### Problem to work on
Using the entries below, write out the line with "Source code", the line with "退后一步，一会儿。什么是用户", and every line in between, exactly as each is written.

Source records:
Segment Open

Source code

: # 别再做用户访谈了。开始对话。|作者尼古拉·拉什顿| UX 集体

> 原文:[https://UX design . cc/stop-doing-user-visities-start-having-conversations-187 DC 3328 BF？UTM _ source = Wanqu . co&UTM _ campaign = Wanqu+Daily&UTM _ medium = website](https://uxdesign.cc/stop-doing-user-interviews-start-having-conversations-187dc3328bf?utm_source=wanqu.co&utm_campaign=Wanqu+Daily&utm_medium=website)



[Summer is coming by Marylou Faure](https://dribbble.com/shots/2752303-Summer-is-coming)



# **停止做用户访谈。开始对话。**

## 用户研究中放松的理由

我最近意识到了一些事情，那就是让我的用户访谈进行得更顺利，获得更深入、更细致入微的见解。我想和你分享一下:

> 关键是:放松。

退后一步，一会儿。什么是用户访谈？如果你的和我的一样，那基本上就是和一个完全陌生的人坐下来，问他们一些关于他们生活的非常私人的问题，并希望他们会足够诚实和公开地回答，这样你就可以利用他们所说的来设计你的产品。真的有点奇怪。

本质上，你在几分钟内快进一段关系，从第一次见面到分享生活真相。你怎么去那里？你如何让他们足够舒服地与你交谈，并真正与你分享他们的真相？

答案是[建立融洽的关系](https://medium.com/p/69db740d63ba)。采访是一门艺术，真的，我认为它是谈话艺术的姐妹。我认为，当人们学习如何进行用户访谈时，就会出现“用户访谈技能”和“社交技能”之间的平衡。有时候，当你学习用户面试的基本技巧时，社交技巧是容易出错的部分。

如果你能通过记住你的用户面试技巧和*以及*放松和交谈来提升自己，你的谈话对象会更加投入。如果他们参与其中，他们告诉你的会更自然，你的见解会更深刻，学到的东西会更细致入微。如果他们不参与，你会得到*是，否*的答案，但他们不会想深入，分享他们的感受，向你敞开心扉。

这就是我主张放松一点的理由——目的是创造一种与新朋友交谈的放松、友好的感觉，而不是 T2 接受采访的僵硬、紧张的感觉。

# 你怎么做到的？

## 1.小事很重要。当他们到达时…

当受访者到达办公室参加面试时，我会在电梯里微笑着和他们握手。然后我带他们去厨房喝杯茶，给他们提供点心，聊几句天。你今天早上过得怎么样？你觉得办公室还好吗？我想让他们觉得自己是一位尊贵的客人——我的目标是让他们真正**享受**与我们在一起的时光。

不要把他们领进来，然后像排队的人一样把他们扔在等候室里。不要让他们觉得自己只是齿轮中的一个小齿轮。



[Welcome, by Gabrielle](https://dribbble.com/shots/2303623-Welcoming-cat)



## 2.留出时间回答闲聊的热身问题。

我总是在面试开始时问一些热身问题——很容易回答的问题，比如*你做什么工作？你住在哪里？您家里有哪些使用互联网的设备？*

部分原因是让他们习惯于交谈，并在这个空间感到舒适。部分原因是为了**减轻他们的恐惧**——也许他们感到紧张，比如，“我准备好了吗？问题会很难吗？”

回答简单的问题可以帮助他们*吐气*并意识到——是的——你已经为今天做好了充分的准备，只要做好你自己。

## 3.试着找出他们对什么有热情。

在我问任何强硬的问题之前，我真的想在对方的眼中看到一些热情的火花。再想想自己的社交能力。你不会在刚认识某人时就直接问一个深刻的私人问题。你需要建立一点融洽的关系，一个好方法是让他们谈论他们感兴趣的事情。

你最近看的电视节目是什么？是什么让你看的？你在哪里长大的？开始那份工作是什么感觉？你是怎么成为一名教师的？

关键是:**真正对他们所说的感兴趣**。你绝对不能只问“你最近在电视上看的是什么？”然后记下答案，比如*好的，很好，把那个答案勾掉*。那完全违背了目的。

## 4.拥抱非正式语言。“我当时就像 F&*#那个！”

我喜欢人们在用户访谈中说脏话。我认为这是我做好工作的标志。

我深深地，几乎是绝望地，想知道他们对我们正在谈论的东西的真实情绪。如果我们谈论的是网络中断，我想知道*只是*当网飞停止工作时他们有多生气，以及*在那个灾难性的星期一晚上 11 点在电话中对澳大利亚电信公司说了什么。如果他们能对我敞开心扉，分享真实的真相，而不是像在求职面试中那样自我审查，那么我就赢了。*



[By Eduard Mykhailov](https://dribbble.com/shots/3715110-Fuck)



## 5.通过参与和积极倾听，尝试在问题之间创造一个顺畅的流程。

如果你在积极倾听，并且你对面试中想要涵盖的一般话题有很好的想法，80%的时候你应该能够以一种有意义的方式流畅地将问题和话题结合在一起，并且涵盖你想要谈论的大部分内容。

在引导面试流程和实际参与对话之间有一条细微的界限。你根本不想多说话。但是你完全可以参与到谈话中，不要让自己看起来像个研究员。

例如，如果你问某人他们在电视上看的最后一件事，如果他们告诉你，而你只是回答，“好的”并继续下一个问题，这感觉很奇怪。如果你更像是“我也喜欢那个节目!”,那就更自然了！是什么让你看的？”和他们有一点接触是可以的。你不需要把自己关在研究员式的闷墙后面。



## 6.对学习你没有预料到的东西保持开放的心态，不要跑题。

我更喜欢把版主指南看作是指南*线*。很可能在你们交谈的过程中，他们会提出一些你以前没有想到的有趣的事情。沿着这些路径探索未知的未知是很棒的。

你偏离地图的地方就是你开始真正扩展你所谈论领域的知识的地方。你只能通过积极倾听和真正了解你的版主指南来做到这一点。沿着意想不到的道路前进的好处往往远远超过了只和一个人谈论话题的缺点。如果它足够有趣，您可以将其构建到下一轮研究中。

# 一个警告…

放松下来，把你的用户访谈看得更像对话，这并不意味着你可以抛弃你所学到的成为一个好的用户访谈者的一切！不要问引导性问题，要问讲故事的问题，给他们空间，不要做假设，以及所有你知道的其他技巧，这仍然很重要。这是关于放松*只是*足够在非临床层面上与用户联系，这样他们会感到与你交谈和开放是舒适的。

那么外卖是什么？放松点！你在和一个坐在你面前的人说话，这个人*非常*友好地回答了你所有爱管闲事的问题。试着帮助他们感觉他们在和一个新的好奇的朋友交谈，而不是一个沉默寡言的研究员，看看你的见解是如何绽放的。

Segment Closed
Segment Open

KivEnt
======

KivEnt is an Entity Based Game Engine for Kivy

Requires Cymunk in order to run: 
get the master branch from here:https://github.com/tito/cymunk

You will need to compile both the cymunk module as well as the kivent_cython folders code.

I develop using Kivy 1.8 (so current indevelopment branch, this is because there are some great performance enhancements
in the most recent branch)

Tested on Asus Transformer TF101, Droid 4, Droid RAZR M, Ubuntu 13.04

Segment Closed

### Answer for this exercise
Source code

: # 别再做用户访谈了。开始对话。|作者尼古拉·拉什顿| UX 集体

> 原文:[https://UX design . cc/stop-doing-user-visities-start-having-conversations-187 DC 3328 BF？UTM _ source = Wanqu . co&UTM _ campaign = Wanqu+Daily&UTM _ medium = website](https://uxdesign.cc/stop-doing-user-interviews-start-having-conversations-187dc3328bf?utm_source=wanqu.co&utm_campaign=Wanqu+Daily&utm_medium=website)



[Summer is coming by Marylou Faure](https://dribbble.com/shots/2752303-Summer-is-coming)



# **停止做用户访谈。开始对话。**

## 用户研究中放松的理由

我最近意识到了一些事情，那就是让我的用户访谈进行得更顺利，获得更深入、更细致入微的见解。我想和你分享一下:

> 关键是:放松。

退后一步，一会儿。什么是用户访谈？如果你的和我的一样，那基本上就是和一个完全陌生的人坐下来，问他们一些关于他们生活的非常私人的问题，并希望他们会足够诚实和公开地回答，这样你就可以利用他们所说的来设计你的产品。真的有点奇怪。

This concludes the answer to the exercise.